Marie Michèle Desrosiers: la voix et l’esprit de Noël

Marc-Yvan Coulombe / BabillArt Montréal

Le temps des Fêtes est arrivé! Marie Michèle Desrosiers et le pianiste Stéphane Aubin, entourés de 14 musiciens, ont en quelque sorte lancé les festivités, en ce dimanche après-midi, au Théâtre Maisonneuve de la Place des Arts.

Imaginez! Des mélodies chargées d’émotion, dont La marche des rois et Trois anges sont venus ce soir, offertes avec le charisme et le savoir-faire d’une interprète qui est allée jusqu’à Prague et Moscou pour graver deux disques marquants de chansons de Noël!

Durant environ deux heures incluant un entracte, la joie, la générosité et la bienveillance enveloppent le doux et lumineux spectacle Un piano pour Noël, où résonne le riche héritage du regretté compositeur et arrangeur André Gagnon.

Stéphane Aubin et Marie Michèle Desrosiers en tournée avec le spectacle Un piano pour Noël

Stéphane Aubin est sans doute celui qui s’est le plus impliqué, au fil des ans, pour faire revivre la musique d’André Gagnon. On lui doit, entre autres, le spectacle «Les Quatre Saisons d’André Gagnon», survolant de grands moments de la carrière du célèbre musicien de Saint-Pacôme.

Cette fois-ci, Aubin joue des pièces de l’album Noël d’André Gagnon, un véritable classique du temps des Fêtes au Québec. De cet opus, enregistré en 1992 avec l’Orchestre philarmonique de Prague, on aura droit, notamment, à La Ronde des bergers, Bel astre que j’adore et Have Yourself a Merry Little Christmas. En constant dialogue, le piano et l’orchestre à cordes brillent, à travers la sonorisation limpide de Simon Bellefleur.

Puis, Marie Michèle, tout sourire, fait son entrée. Enjouée, la dame de 75 ans nous entraîne d’abord dans La marche des rois, un chant d’origine provençal, qu’elle a enregistré avec L’Orchestre symphonique tchèque, en 1996, sous la supervision d’André Gagnon.

Interprète sensible, elle sait raconter! Entre autres, elle nous donne l’impression que nous sommes avec elle Dans le silence de la nuit, tous attendris devant «L’Enfant des enfants, le plus beau». Frissons!

Suivront: L’enfant au tambour, puis, Mes joies quotidiennes, une version française d’un tube de La Mélodie du bonheur qui figure sur son disque où elle chante avec le Choeur de l’Armée rouge, dans la capitale russe, en 2002.

Charlebois, Vigneault, Clémence et Ferland

Après l’entracte, le pianiste fait honneur à Marie-Noël. Cette mélodie emblématique de Robert Charlebois et Claude Gauthier se déploie au son de L’Air sur la corde de sol de Bach, dans un ingénieux arrangement de Stéphane Aubin.
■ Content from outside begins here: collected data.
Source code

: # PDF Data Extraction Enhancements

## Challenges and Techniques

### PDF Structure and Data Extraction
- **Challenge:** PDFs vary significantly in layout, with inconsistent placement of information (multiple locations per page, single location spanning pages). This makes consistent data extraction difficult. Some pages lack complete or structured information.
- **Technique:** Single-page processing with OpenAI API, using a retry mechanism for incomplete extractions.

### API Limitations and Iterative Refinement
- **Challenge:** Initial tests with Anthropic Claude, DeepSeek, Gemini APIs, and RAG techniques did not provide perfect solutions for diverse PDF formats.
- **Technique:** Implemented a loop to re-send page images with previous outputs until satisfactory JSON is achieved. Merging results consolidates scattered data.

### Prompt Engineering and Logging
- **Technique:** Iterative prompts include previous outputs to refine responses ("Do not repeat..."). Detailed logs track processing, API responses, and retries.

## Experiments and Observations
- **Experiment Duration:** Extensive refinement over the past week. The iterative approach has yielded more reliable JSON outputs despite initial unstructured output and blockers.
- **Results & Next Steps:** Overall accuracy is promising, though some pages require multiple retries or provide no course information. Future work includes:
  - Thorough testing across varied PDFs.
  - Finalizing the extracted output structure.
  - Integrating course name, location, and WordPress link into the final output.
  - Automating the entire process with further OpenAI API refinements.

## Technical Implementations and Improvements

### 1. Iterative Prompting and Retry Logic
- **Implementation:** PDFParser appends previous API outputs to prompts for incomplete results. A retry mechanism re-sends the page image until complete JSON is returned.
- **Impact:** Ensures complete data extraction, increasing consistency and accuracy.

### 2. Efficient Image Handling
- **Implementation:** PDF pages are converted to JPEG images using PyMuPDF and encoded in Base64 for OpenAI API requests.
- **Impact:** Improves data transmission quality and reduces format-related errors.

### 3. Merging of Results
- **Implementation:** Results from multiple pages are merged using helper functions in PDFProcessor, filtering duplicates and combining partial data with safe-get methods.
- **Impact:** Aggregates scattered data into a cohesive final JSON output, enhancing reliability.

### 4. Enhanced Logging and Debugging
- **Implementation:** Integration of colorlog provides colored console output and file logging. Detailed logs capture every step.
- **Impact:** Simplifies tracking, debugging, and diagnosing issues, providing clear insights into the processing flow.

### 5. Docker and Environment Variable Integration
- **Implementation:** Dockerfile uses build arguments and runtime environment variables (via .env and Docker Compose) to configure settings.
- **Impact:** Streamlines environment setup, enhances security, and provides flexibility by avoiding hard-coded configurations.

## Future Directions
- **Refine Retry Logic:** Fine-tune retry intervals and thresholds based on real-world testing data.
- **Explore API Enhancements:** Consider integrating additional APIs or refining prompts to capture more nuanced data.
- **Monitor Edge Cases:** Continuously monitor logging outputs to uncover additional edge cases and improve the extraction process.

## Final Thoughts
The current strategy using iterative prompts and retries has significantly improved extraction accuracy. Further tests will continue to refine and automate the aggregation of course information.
Le public enthousiaste redécouvre ensuite Mon pays et La danse à St-Dilon, deux piliers du répertoire de Vigneault, arrangés dans le style baroque par André Gagnon.

La nostalgie et l’émotion atteignent un nouveau sommet avec Neiges, la pièce titre de l’album phare de celui qui nous a quitté, à l’âge de 84 ans, il y a déjà cinq ans.

Les années passent, mais les sentiments profonds demeurent, semble nous dire Marie Michèle, avec son majestueux Noël blanc. Plongée dans ses souvenirs d’enfance, elle enchaîne avec La patinoire, un texte touchant que lui a écrit Clémence DesRochers et devinez qui a fait la musique? André Gagnon, bien sûr!

Poursuivant son émouvant voyage dans le temps, la septuagénaire salue le regretté Ferland avec Je reviens chez nous, sur un rythme à vous faire onduler des épaules.

Et comme elle fait partie, elle aussi, de notre histoire, la chanteuse de Beau Dommage reprend l’incontournable 23 décembre, hymne festif qu’on fredonne en chœur au Québec depuis plus de 50 ans!

Bref, en plus de ses grandes qualités musicales, le spectacle Un piano pour Noël est aussi une vibrante célébration de l’identité québécoise!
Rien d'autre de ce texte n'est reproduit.